:: DATA FOR REVIEW ::
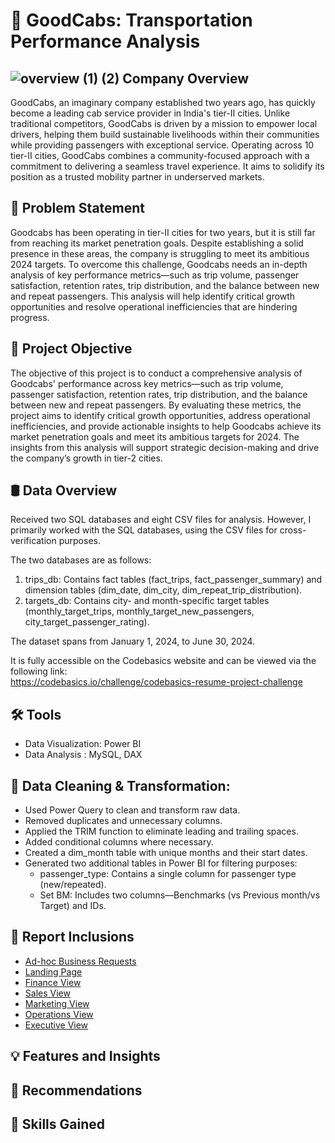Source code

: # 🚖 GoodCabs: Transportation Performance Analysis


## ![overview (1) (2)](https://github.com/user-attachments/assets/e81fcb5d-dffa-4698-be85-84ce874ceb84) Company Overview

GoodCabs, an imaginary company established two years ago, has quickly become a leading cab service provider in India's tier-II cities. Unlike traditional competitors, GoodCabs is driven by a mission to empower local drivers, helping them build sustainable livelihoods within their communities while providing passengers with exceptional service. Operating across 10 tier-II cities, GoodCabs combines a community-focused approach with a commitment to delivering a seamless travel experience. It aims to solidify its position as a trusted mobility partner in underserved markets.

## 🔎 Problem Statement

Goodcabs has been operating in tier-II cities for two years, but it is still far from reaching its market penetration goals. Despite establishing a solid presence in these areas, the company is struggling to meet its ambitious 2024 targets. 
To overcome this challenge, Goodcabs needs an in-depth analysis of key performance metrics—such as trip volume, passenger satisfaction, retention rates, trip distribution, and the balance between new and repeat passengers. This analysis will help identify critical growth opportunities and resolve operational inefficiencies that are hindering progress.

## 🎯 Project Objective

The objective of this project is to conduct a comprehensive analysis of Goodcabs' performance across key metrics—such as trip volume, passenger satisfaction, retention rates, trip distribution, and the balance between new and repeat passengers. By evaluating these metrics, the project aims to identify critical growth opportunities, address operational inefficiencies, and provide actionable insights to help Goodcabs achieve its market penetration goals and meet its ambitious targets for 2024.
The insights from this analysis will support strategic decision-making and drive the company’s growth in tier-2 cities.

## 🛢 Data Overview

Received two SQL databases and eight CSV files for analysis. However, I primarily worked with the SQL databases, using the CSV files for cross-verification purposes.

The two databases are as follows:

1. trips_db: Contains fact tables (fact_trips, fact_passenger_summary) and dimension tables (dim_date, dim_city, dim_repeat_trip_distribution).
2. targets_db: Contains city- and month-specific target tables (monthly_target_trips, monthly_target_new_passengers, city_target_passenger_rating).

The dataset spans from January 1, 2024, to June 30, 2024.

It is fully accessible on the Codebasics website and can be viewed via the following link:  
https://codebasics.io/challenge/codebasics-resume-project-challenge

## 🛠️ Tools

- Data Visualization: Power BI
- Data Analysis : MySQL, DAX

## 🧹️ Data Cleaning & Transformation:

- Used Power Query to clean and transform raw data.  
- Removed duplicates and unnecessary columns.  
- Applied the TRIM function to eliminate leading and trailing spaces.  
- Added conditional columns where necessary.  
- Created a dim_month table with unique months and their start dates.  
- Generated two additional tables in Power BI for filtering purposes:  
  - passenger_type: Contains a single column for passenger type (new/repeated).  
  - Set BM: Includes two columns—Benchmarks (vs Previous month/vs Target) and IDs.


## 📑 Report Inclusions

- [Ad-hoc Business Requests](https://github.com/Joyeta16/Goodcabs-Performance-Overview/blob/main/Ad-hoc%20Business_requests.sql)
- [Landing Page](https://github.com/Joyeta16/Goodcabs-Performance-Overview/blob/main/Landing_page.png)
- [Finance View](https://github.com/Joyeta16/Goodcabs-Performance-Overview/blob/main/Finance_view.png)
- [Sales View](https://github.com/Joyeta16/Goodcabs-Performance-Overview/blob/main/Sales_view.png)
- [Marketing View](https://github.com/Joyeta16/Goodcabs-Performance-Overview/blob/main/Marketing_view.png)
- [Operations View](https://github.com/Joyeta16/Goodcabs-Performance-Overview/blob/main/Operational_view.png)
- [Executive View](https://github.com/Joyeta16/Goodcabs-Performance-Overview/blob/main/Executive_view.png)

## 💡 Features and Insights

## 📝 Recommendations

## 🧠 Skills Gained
:::
:: DATA FOR REVIEW ::
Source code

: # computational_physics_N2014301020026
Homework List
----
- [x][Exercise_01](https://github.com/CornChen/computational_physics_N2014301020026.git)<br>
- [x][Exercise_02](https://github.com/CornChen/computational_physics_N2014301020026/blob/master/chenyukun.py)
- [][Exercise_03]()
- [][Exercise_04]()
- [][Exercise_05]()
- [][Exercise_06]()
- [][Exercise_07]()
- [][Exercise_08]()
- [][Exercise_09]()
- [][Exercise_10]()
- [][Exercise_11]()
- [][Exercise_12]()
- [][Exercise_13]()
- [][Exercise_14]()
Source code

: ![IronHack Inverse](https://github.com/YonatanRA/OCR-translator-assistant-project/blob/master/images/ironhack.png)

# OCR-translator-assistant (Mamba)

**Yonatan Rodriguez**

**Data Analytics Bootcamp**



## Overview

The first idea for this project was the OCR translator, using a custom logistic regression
:::
BRIEF: Count of lines holding the string "purposes": please work it out for the entries above and give the number alone.

RESPONSE FOR THIS EXERCISE: 2